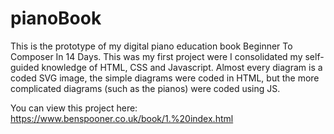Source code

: # pianoBook

This is the prototype of my digital piano education book Beginner To Composer In 14 Days.
This was my first project were I consolidated my self-guided knowledge of HTML, CSS and Javascript. Almost every diagram is a coded SVG image, 
the simple diagrams were coded in HTML, but the more complicated diagrams (such as the pianos) were coded using JS.

You can view this project here:
https://www.benspooner.co.uk/book/1.%20index.html
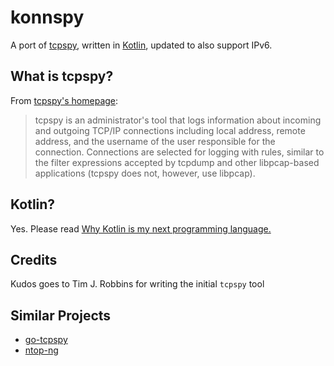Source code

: # konnspy
A port of [tcpspy](http://directory.fsf.org/wiki/Tcpspyy), written in [Kotlin](http://kotlinlang.org), updated to also support IPv6.

## What is tcpspy?

From [tcpspy's homepage](http://directory.fsf.org/wiki/Tcpspyy):
> tcpspy is an administrator's tool that logs information about incoming and outgoing TCP/IP connections including local address, remote address, and the username of the user responsible for the connection. Connections are selected for logging with rules, similar to the filter expressions accepted by tcpdump and other libpcap-based applications (tcpspy does not, however, use libpcap).

## Kotlin?

Yes. Please read [Why Kotlin is my next programming language.](https://medium.com/@octskyward/why-kotlin-is-my-next-programming-language-c25c001e26e3)

## Credits

Kudos goes to Tim J. Robbins for writing the initial `tcpspy` tool


## Similar Projects

- [go-tcpspy](https://github.com/begoon/go-tcpspy)
- [ntop-ng](https://github.com/ntop/ntopng)
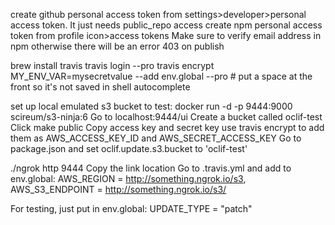 create github personal access token from settings>developer>personal access token. It just needs public_repo access
create npm personal access token from profile icon>access tokens
Make sure to verify email address in npm otherwise there will be an error 403 on publish

brew install travis
travis login --pro
travis encrypt MY_ENV_VAR=mysecretvalue --add env.global --pro # put a space at the front so it's not saved in shell autocomplete

set up local emulated s3 bucket to test:
docker run -d -p 9444:9000 scireum/s3-ninja:6
Go to localhost:9444/ui
Create a bucket called oclif-test
Click make public
Copy access key and secret key
use travis encrypt to add them as AWS_ACCESS_KEY_ID and AWS_SECRET_ACCESS_KEY
Go to package.json and set oclif.update.s3.bucket to 'oclif-test'

./ngrok http 9444
Copy the link location
Go to .travis.yml and add to env.global: AWS_REGION = http://something.ngrok.io/s3, AWS_S3_ENDPOINT = http://something.ngrok.io/s3/

For testing, just put in env.global: UPDATE_TYPE = "patch"

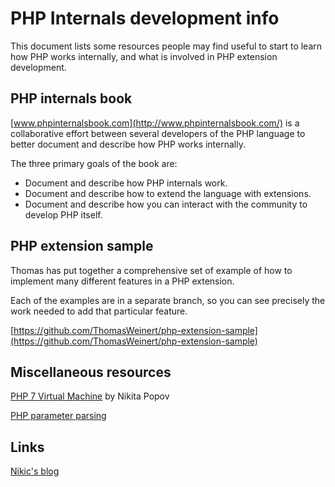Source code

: # PHP Internals development info

This document lists some resources people may find useful to start to learn how PHP works internally, and what is involved in PHP extension development.

## PHP internals book 

[www.phpinternalsbook.com](http://www.phpinternalsbook.com/) is a collaborative effort between several developers of the PHP language to better document and describe how PHP works internally.

The three primary goals of the book are:

* Document and describe how PHP internals work.
* Document and describe how to extend the language with extensions.
* Document and describe how you can interact with the community to develop PHP itself.

## PHP extension sample

Thomas has put together a comprehensive set of example of how to implement many different features in a PHP extension.

Each of the examples are in a separate branch, so you can see precisely the work needed to add that particular feature.

[https://github.com/ThomasWeinert/php-extension-sample](https://github.com/ThomasWeinert/php-extension-sample)

## Miscellaneous resources

[PHP 7 Virtual Machine](https://nikic.github.io/2017/04/14/PHP-7-Virtual-machine.html) by Nikita Popov

[PHP parameter parsing](/internals/php_parameter_parsing)


## Links

[Nikic's blog](https://www.npopov.com/)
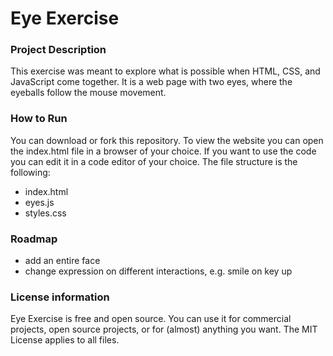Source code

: # Eye Exercise

### Project Description

This exercise was meant to explore what is possible when HTML, CSS, and JavaScript come together. It is a web page with two eyes, where the eyeballs follow the mouse movement.


### How to Run

You can download or fork this repository. To view the website you can open the index.html file in a browser of your choice. If you want to use the code you can edit it in a code editor of your choice. 
The file structure is the following: 
- index.html
- eyes.js
- styles.css


### Roadmap
- add an entire face
- change expression on different interactions, e.g. smile on key up

### License information

Eye Exercise is free and open source. You can use it for commercial projects, open source projects, or for (almost) anything you want. The MIT License applies to all files.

--------------------------------------------------

TASK DETAILS: Copy only this from above: the line containing "travis login --pro", the line containing "Internals development info", and all lines between, printed exactly. Leave out the pictures.

TASK ANSWER:
travis login --pro
travis encrypt MY_ENV_VAR=mysecretvalue --add env.global --pro # put a space at the front so it's not saved in shell autocomplete

set up local emulated s3 bucket to test:
docker run -d -p 9444:9000 scireum/s3-ninja:6
Go to localhost:9444/ui
Create a bucket called oclif-test
Click make public
Copy access key and secret key
use travis encrypt to add them as AWS_ACCESS_KEY_ID and AWS_SECRET_ACCESS_KEY
Go to package.json and set oclif.update.s3.bucket to 'oclif-test'

./ngrok http 9444
Copy the link location
Go to .travis.yml and add to env.global: AWS_REGION = http://something.ngrok.io/s3, AWS_S3_ENDPOINT = http://something.ngrok.io/s3/

For testing, just put in env.global: UPDATE_TYPE = "patch"

Source code

: # PHP Internals development info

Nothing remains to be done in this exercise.